Masyarakat memasukkan buah ini ke dalam kerabat jambu-jambuan karena bentuk dan warnanya yang mirip sekali dengan jambu air. Akan tetapi, bila diteliti berdasarkan taksonominya (atau berdasarkan pengaturan jenis tanaman dalam hierarki kelompok), maka sesungguhnya jambu monyet tidak termasuk keluarga jambu-jambuan. Buah jambu merupakan keluarga myrtaceae, sedangkan jambu monyet termasuk dalam keluarga anacardiaceae. Buah yang termasuk dalam keluarga anacardiaceae adalah mangga. Oleh karena itu, jambu monyet sebetulnya merupakan bagian dari keluarga besar mangga-manggaan. Nah, dari latar belakang inilah, saya memberikan judul untuk renungan ini adalah “mangga monyet”.
Saudaraku, dari cerita tentang jambu monyet (atau mangga monyet) ini, kita belajar tentang pentingnya memeriksa ulang dan memempelajari lebih dalam apa yang sebelumnya kita kenal, sehingga kita benar-benar mengenal dan tidak keliru dalam memahami. Dan rasanya ini berlaku pada semua hal, termasuk juga di dalam ajaran iman. Untuk itulah, Rasul Paulus memberikan nasihat kepada jemaat Tesalonika, demikian: “Ujilah segala sesuatu dan peganglah yang baik. Jauhkanlah dirimu dari segala jenis kejahatan”. Nasihat iini merupakan bagian dari kumpulan nasihat Paulus yang tertulis dalam perikop 1 Tesalonika 5. Apa yang disampaikan oleh Paulus itu merupakan nasihat-nasihat bagi jemaat agar damai sejahtera Tuhan terpelihara di antara mereka (5:13). Salah satu nasihat itu mengingatkan jemaat untuk menguji segala sesuatu (5:21). Jemaat perlu peka pada apapun yang tidak berasal dari Tuhan, termasuk nubuatan-nubuatan yang berasal dari kehendak manusia atau bahkan dari si jahat. Jemaat perlu menguji apakah yang mereka dengar atau ucapkan itu merupakan kehendak Tuhan atau bukan?

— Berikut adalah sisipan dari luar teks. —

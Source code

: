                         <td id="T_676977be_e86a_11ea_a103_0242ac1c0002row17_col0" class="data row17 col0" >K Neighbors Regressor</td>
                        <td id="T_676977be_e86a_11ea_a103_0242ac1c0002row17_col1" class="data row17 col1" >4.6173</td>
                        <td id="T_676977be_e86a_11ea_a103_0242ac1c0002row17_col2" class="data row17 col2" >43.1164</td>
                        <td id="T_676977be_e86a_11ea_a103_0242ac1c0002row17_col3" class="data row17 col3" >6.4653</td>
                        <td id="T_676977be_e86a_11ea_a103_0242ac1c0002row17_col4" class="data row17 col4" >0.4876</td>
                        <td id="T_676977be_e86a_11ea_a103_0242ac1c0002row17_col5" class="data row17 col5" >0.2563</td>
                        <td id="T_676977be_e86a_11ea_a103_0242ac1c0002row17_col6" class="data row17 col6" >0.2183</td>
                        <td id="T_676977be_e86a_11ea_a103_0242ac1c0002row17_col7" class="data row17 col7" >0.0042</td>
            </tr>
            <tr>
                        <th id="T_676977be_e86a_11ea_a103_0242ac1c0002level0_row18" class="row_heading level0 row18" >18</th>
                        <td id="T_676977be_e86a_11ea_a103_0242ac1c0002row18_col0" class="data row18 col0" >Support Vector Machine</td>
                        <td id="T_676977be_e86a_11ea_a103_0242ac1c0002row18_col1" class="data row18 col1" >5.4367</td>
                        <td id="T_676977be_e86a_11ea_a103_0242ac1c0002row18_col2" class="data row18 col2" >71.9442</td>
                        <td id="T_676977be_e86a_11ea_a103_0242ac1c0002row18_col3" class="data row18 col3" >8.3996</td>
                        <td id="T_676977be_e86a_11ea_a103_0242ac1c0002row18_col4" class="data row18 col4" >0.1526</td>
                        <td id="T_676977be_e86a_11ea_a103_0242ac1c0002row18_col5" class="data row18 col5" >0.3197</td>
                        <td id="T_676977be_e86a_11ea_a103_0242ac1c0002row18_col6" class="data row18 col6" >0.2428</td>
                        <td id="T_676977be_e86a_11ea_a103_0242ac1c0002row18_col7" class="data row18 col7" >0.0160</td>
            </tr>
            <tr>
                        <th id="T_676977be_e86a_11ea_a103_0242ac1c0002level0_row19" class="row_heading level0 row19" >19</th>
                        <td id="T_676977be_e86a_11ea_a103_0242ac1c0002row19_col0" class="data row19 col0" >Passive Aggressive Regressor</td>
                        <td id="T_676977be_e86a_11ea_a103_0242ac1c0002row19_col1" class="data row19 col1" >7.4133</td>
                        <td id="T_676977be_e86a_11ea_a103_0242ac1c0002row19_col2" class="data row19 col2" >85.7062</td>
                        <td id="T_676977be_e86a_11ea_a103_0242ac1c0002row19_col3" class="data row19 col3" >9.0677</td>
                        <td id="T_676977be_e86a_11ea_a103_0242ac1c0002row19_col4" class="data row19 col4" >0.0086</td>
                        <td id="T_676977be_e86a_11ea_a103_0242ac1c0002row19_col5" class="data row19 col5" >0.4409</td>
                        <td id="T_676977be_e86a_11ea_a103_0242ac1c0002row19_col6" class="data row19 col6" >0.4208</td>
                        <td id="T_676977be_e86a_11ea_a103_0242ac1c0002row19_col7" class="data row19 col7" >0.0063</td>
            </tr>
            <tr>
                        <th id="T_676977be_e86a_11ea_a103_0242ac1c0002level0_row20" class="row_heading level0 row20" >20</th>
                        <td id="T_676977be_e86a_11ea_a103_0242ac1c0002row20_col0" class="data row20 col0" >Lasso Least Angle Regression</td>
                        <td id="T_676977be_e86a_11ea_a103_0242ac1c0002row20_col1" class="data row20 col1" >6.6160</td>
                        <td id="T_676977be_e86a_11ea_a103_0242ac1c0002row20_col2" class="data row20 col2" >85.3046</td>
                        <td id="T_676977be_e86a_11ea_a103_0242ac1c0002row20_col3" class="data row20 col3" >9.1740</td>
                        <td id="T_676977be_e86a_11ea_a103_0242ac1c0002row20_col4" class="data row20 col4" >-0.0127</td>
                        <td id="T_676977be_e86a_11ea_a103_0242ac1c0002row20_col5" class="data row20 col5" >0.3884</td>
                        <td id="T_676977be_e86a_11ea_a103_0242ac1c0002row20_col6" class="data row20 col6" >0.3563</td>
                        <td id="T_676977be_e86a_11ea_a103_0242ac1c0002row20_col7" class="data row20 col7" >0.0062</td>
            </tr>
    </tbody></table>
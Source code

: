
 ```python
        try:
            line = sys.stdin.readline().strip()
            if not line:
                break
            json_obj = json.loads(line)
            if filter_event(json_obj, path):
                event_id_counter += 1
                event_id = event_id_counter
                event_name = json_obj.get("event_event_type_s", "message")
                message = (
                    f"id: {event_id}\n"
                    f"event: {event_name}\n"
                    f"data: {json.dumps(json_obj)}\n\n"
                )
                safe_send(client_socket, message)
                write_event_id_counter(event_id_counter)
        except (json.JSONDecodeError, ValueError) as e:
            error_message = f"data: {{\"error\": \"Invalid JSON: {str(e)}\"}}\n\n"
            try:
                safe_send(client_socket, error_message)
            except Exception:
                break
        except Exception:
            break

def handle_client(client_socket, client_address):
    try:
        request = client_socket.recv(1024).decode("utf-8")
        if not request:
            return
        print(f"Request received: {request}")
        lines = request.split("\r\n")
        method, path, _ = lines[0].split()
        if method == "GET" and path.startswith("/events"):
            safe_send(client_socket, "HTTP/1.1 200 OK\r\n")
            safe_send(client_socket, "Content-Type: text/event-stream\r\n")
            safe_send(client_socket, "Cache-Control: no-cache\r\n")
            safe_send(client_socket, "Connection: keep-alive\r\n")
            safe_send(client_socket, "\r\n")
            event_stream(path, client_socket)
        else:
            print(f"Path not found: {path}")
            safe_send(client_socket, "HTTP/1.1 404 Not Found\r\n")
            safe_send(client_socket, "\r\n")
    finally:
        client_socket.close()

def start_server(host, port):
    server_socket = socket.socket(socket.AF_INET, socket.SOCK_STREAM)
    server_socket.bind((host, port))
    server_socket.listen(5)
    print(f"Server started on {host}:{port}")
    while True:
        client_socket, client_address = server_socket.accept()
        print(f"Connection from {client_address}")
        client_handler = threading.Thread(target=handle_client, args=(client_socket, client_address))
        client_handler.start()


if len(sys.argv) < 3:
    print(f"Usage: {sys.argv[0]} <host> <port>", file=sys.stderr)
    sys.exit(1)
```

Menguji segala sesuatu dengan tetap berpegang pada apa yang baik tentu akan dapat menjauhkan kita dari kejahatan. Oleh karena itu sebelum berprasangka, maka kita perlu menguji segala sesuatu dengan tetap berpegang pada hal yang baik dan benar. Seperti halnya jambu monyet tadi. Ternyata ia bukan keluarga jambu-jambuan, melainkan mangga-manggaan. Jadi sepertinya lebih tepat disebut mangga monyet. Ha… ha… ha… Mari kita menguji segala sesuatu dengan berpegang pada hal yang baik dan benar. Selamat berjuang, Tuhan Yesus memberkati.

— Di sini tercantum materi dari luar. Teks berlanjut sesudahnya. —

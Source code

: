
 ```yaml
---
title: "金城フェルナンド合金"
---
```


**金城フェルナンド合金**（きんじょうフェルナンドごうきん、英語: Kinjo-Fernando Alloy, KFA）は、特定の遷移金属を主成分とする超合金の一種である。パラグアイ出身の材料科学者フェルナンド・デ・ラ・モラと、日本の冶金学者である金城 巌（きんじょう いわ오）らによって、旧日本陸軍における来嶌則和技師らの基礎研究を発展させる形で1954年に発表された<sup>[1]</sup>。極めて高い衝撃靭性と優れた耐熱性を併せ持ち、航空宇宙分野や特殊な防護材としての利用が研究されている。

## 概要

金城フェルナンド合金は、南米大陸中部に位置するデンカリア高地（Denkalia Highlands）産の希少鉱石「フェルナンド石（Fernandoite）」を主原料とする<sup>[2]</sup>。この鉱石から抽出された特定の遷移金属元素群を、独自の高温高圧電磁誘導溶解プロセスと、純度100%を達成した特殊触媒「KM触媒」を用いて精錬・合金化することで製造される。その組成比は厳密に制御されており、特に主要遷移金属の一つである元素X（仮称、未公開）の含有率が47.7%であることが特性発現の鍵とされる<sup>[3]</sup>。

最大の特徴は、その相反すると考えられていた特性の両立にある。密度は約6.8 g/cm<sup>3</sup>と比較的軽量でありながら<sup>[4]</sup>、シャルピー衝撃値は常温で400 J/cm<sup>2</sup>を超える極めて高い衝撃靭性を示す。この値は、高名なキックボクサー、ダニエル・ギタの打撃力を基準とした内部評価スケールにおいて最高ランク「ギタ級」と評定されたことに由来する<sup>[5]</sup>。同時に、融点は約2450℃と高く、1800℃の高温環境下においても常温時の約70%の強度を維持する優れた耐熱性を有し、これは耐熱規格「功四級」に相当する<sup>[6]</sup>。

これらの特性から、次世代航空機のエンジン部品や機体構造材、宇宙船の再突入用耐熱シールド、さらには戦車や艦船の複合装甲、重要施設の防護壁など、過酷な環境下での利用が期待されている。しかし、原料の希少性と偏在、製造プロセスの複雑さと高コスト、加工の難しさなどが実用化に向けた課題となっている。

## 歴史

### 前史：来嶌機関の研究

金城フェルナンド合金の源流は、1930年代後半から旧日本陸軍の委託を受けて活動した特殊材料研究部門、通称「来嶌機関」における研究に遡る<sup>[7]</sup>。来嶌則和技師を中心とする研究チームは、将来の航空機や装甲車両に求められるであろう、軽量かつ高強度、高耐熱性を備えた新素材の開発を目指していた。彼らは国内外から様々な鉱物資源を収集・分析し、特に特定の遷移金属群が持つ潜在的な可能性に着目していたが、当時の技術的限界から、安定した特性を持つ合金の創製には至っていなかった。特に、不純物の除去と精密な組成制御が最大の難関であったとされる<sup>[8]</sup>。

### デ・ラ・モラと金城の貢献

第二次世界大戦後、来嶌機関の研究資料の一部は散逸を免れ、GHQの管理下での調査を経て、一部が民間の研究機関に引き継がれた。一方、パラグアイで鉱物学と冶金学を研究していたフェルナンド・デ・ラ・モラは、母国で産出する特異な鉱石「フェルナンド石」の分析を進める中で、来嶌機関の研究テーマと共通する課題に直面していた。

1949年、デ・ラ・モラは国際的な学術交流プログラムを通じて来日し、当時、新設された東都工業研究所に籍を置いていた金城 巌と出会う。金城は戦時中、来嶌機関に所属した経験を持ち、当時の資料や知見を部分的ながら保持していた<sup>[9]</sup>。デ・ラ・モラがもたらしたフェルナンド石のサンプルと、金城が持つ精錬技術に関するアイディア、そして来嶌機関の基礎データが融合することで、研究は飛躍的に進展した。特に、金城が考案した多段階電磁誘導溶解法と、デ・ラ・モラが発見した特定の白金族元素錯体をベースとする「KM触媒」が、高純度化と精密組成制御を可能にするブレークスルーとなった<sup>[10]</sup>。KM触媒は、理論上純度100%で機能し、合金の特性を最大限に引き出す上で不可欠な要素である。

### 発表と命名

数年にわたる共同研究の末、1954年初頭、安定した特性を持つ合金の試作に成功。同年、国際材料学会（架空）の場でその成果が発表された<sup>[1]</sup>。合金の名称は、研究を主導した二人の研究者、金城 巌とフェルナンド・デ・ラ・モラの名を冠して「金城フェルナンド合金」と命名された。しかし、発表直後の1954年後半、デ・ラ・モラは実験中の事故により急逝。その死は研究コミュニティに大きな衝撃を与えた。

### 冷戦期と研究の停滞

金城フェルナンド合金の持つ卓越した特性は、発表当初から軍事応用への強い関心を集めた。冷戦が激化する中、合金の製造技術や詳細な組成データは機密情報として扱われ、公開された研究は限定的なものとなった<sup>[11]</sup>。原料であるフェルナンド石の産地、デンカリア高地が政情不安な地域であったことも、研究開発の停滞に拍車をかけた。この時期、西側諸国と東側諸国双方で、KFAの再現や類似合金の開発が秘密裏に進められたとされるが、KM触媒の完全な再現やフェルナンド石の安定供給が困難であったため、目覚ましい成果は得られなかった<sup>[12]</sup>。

Salam: Guruh dan keluarga.
Doa:
Ya Tuhan, kami rindu untuk tidak mudah jatuh pada prasangka. Oleh karena itu kami mau belajar menjadi peka, sehingga dapat menguji segala sesuatu serta berpegang pada yang baik dan benar. Kiranya Roh Kudus menolong kami untuk dapat melakukannya. Terimakasih Tuhan Yesus, Amin.